Expanding a $350 billion loan program that recently began providing emergency cash for small companies in danger of laying off employees because of COVID-19 may soon receive another $250 billion.
U.S. Treasury Secretary Steven Mnuchin, in a tweet on Tuesday, said securing the additional funding for the Paycheck Protection Program (PPP) — “to make sure small businesses get the money they need!” — has the support of President Donald Trump and a bipartisan group of congressional leaders. The program is part of the CARES Act relief bill that Trump signed into law March 27.

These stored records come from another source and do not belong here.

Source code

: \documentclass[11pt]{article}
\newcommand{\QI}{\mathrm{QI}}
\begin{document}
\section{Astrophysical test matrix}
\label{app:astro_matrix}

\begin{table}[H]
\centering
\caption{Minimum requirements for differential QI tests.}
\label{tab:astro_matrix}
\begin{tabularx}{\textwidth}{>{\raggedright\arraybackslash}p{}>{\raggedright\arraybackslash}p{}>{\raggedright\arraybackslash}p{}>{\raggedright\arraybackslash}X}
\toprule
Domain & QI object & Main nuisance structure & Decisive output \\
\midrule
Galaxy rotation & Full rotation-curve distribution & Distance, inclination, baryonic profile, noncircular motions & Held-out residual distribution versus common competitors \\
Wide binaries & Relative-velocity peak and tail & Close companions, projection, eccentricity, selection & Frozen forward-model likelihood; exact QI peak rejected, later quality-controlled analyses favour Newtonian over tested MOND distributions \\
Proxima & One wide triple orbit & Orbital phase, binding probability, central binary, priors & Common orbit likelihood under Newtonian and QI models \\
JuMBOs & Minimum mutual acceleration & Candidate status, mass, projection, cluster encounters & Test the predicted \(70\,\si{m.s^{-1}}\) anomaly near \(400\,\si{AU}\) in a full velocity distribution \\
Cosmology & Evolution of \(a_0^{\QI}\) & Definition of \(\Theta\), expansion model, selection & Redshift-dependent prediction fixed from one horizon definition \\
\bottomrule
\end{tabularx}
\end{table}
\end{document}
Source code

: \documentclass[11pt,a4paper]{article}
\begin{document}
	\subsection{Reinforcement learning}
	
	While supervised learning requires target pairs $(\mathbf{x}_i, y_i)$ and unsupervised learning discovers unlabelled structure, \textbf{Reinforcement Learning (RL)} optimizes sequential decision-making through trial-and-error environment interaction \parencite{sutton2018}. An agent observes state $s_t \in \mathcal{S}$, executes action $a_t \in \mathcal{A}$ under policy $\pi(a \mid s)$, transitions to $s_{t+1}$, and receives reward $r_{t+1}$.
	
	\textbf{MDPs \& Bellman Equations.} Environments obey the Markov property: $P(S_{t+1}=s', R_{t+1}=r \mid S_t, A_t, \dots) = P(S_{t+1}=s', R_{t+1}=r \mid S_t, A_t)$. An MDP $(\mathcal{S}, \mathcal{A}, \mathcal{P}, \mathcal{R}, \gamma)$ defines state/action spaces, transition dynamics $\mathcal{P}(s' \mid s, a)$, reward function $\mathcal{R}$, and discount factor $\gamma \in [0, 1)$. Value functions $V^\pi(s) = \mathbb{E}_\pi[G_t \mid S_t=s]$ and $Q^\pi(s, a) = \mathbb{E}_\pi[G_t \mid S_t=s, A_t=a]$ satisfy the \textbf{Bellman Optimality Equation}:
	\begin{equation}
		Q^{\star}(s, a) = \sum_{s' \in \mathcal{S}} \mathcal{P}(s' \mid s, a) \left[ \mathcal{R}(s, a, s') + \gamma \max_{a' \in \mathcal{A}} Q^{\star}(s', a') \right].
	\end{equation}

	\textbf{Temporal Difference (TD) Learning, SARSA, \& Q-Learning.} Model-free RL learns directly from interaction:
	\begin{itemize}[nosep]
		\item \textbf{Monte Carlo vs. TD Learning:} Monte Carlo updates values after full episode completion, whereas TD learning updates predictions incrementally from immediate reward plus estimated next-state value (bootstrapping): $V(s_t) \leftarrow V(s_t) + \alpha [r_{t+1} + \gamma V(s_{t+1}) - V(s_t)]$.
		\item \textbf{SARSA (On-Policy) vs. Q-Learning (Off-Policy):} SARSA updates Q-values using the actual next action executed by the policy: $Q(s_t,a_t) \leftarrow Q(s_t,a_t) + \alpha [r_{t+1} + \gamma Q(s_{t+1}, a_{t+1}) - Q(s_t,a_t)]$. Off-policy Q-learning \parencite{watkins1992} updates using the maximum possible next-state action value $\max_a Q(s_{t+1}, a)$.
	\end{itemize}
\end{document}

“Even as the CARES Act continues to come online, one such need is already clear: The small-business Paycheck Protection Program needs more funding,” said Senate Majority Leader Mitch McConnell in a statement on Tuesday.
“In just a few days, this program has become overwhelmingly popular. Thanks to the hard work of small businesses and lenders, billions of dollars have already landed and tens of billions more are already in the pipeline. Jobs are literally being saved as we speak. But it is quickly becoming clear that Congress will need to provide more funding or this crucial program may run dry. That cannot happen. Nearly 10 million Americans filed for unemployment in just the last two weeks. This is already a record-shattering tragedy and every day counts.”
Small and midsize trucking companies with 500 employees or fewer can take advantage of the program, which provides access to eight weeks of cash-flow assistance and liquidity “so they can keep their drivers paid, trucks running, stores restocked and hospitals supplied,” American Trucking Associations President and CEO Chris Spear stated last week.
Scopelitis, a law firm specializing in the trucking sector, said during a webinar shortly after the PPP loans became available that recipients “must certify in good faith that the loan is necessary due to impact on operations related to uncertain economic conditions and the funds will be used to retain workers and maintain payroll,” as well as other ongoing financial obligations like mortgages.
If the employer maintains payroll, the portion of the loans used for covered payroll costs, interest on mortgage obligations, rent, and utilities would be forgiven, according to lawmakers who wrote the legislation, which would help workers remain employed.
Michael Letsch, senior vice president covering transportation and logistics for Bank of America, confirmed in a Tuesday video town hall meeting conducted by the Truckload Carriers Association that his bank alone has received 250,000 applications totaling $30 billion PPP loan requests.
“If you think you’re eligible, if you think you can use the funds, if you think you can seek forgiveness at the end of the period, I would advise you to turn in an application,” Letsch said.
JRayl Transport, an Akron, Ohio-based trucking company that has applied for a PPP loan, plans to use the funds “to keep our employees busy and keep our families fed,” said the company’s chief financial officer, Fred Price. “We’ve been hard at work chasing additional freight.”